[Extracted data entries]

************

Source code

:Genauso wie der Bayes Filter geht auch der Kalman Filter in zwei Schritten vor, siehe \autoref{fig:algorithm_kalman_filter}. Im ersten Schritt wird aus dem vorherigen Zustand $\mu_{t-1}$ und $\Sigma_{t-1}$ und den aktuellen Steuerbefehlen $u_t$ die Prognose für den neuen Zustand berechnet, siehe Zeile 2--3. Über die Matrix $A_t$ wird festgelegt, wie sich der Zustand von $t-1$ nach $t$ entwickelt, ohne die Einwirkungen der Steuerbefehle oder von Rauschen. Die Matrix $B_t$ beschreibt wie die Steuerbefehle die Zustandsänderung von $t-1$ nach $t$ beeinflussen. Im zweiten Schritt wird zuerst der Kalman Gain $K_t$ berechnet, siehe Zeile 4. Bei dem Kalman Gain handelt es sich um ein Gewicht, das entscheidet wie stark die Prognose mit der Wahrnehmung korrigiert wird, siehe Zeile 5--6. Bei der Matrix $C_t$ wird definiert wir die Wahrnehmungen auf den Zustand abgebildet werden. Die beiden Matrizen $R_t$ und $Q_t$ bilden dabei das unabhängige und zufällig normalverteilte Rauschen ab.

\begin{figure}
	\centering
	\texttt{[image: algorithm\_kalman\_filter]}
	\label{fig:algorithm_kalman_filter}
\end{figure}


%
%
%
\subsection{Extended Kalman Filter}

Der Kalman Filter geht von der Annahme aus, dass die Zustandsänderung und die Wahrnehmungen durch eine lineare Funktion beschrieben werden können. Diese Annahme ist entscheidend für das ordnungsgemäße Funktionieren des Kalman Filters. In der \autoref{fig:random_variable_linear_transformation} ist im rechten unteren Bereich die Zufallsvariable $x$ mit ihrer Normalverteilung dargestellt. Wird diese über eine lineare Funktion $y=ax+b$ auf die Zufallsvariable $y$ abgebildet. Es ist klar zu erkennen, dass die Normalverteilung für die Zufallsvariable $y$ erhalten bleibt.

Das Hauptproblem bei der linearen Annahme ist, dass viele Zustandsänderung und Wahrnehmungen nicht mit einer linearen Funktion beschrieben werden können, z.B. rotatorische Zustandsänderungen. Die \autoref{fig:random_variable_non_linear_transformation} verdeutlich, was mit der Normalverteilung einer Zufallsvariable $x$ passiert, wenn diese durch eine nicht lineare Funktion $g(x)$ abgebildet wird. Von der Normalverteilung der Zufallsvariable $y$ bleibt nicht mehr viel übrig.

************

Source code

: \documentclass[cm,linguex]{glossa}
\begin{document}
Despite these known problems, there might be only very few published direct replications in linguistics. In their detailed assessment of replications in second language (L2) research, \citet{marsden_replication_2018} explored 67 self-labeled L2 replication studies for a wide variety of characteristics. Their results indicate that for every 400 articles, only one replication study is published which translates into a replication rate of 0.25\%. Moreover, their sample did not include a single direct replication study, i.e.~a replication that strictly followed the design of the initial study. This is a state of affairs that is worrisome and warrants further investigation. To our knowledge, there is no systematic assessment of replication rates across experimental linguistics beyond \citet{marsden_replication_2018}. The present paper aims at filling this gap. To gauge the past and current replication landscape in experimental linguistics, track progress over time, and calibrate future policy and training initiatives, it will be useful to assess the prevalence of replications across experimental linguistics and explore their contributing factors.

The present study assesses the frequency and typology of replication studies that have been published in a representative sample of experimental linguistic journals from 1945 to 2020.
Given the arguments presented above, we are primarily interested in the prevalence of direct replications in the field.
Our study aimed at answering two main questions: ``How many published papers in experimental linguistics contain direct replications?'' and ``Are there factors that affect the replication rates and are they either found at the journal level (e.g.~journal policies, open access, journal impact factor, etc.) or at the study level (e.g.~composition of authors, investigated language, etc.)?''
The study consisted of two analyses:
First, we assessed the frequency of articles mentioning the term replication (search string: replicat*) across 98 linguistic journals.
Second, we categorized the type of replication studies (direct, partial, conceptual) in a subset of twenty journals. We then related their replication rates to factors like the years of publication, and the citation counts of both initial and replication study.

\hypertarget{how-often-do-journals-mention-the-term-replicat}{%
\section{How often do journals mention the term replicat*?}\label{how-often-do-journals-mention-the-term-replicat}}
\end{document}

************

§ DIRECTIONS FOR THIS TASK:
Every line above in which the word "term" occurs is to be copied.

§ RESULT FOR THIS TASK:
First, we assessed the frequency of articles mentioning the term replication (search string: replicat*) across 98 linguistic journals.
\hypertarget{how-often-do-journals-mention-the-term-replicat}{%
\section{How often do journals mention the term replicat*?}\label{how-often-do-journals-mention-the-term-replicat}}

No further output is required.